Why would I make this choice? Why not just do what so many other parents do, and do the work every December to convince my kids that Santa is indeed a real human being who sneaks into our house at night on Christmas Eve?
1. Well, because it’s a lie. It’s not true. The Santa story as it is told is a myth, not a truth.
I’ve made a commitment to myself as a parent to be honest with my kids if I expect age-appropriate honesty in return. That means instead of lying and saying the TV is broken, I have to take the time to explain why we can’t watch Dino Trucks for the fifth time today. That means instead of concocting a story that might make my life easier, I figure out a way to tell the truth. That means when my child asks if reindeer really fly, I have to say no, because that is the truth.
Reindeer can, however, run very long distances quickly, and their eyes change color depending on where they’re at in their migration. So that’s cool.
In short, I try to practice radical honesty, and that stops me from going out of my way to convince my kids that Santa is real. We play, we pretend, but we don’t lie.
2. Kids are good. Kids deserve holidays and gifts even if their behavior is “bad.”
It has never felt right to me to pretend that the presents my kids get are somehow dependent upon their behavior. Along with the Santa story comes the notion that “good kids” get presents while “bad kids” might get a lump of coal, or nothing at all. But in reality, kids are good. They are inherently good, even when their behavior is challenging or disappointing.
Kids are working hard to learn our particular social customs while simultaneously dealing with a brain that is constantly changing and growing. They lack impulse control because of the development of their brain, and there’s nothing we can do to punish or threaten it out of them.
When our children are learning, making mistakes and being “bad,” it is our job to patiently help them through it and model what we’d like to see from them.
Telling them that Santa is watching and he knows who’s being naughty and nice just doesn’t feel right. My kids will get gifts from myself and others regardless of what phase of learning they’re in, or what mistakes they’ve made the past year. We all deserve such grace.
3. Classism is garbage.
Another aspect is the classism implied in this part of the Santa myth. It’s inherent and destructive. Plenty of parents can’t afford to get their kids much of anything for Christmas. If the story goes that only bad kids get nothing for Christmas, what are we inherently teaching our kids about people who have less than us?
Some parents insist that it’s okay to make my kids think that Santa is real, because Santa is real — he’s an abstract spirit of giving, and he’s alive in all of us. I usually just call that “generosity,” and we try to talk about it and live it all year round. But Santa, the man who watches us and sneaks into our house to drop off presents if we’ve been deemed good enough, is not real.

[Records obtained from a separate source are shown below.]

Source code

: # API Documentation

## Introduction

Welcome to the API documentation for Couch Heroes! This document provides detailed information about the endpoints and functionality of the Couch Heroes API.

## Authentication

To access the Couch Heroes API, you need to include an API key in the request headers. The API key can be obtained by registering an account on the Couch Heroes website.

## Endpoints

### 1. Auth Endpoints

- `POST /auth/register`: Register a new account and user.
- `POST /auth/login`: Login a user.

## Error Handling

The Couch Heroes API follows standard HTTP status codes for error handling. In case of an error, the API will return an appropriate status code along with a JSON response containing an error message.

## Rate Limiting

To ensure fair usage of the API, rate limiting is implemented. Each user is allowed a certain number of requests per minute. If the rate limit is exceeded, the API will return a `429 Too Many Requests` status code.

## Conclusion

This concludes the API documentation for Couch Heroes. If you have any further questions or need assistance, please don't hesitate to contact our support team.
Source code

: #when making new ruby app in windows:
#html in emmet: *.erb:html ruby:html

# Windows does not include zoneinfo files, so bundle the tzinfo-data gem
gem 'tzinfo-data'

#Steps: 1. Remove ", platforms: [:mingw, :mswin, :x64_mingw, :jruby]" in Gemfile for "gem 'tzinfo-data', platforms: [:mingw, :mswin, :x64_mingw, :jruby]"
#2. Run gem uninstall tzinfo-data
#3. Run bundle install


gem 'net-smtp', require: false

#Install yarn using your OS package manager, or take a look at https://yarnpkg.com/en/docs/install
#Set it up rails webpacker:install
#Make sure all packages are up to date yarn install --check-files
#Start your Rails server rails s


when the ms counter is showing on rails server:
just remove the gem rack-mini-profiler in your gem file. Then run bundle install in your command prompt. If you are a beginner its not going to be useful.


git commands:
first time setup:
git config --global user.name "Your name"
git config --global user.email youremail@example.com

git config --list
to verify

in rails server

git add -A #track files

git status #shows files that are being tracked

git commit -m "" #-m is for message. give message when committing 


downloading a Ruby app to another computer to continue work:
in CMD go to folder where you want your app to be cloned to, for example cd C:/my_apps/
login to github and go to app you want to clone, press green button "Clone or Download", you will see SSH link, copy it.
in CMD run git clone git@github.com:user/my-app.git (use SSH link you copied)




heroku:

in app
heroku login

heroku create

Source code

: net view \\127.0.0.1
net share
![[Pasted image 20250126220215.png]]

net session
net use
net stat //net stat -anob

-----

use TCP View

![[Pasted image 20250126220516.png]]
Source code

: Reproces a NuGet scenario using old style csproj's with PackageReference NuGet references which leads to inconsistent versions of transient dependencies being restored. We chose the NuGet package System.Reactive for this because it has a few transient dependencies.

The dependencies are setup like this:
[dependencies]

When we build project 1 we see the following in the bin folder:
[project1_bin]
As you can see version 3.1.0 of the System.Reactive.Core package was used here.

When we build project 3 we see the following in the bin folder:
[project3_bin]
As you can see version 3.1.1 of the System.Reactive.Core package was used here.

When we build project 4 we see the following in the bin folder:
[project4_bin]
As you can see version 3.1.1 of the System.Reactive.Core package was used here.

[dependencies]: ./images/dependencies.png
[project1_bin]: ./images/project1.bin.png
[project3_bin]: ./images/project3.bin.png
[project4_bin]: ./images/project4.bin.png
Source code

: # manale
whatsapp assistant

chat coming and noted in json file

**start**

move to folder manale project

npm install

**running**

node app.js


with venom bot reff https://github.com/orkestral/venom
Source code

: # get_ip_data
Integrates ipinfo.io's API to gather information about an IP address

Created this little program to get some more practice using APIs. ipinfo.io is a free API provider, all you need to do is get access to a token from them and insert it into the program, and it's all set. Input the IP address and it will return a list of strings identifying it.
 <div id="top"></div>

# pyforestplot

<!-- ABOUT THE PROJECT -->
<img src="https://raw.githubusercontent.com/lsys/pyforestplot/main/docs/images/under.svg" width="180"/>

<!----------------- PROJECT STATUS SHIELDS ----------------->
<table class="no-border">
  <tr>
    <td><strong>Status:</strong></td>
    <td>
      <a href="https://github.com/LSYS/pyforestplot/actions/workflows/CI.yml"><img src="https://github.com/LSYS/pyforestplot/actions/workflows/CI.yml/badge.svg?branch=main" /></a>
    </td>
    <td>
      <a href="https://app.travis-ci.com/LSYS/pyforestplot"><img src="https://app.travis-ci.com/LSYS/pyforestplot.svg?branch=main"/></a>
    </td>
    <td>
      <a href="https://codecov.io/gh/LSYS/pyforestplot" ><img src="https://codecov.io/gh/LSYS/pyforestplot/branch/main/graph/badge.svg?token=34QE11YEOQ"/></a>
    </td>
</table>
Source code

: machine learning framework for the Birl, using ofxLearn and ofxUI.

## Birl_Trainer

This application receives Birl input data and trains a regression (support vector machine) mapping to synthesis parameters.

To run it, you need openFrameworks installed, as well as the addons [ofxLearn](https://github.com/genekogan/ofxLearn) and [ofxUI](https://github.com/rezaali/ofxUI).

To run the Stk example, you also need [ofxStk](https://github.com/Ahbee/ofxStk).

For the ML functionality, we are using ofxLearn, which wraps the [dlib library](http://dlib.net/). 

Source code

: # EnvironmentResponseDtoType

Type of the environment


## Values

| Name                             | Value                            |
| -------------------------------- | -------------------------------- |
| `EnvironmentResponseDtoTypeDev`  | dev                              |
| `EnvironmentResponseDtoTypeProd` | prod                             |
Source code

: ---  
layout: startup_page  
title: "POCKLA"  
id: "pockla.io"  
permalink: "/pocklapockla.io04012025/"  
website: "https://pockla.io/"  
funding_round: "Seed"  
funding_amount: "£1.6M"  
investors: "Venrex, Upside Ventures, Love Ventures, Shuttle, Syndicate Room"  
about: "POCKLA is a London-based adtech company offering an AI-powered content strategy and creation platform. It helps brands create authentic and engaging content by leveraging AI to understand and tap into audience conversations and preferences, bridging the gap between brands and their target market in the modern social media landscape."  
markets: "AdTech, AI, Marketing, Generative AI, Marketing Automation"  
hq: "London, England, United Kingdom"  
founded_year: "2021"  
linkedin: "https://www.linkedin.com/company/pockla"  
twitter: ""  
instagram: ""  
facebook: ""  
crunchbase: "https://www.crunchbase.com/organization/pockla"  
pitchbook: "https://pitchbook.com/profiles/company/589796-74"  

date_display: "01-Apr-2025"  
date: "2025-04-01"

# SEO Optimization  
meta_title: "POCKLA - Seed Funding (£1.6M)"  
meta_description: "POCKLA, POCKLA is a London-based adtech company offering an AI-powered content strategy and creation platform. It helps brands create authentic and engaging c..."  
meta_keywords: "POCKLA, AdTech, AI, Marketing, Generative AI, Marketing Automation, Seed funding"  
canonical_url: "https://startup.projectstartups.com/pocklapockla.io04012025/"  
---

Then there are the parents who want to be sure our kids don’t “spoil” it for their kids who believe. Ok, cool, we’ll do our best. But the best way to avoid having your kids crushed by the truth is by telling them the truth from the beginning. Many non-Santa customs, holidays, and religions exist all over the world. It can’t be expected that everyone will play along with your specific myth until you’re ready to break the news. Know that creating this myth comes with risks, one of which is your kid finding out sooner than later that it’s not true.
Thus far there is no compelling reason to treat Santa unlike any other fictional character in our lives. We can talk about him, read books about him, celebrate him, and get excited about him, but just like Bob the Builder or Lightening McQueen, the kiddos will know he’s not a real guy. We’ve had a very merry Christmas every year without convincing our children that Santa is real. I think they’ll be just fine.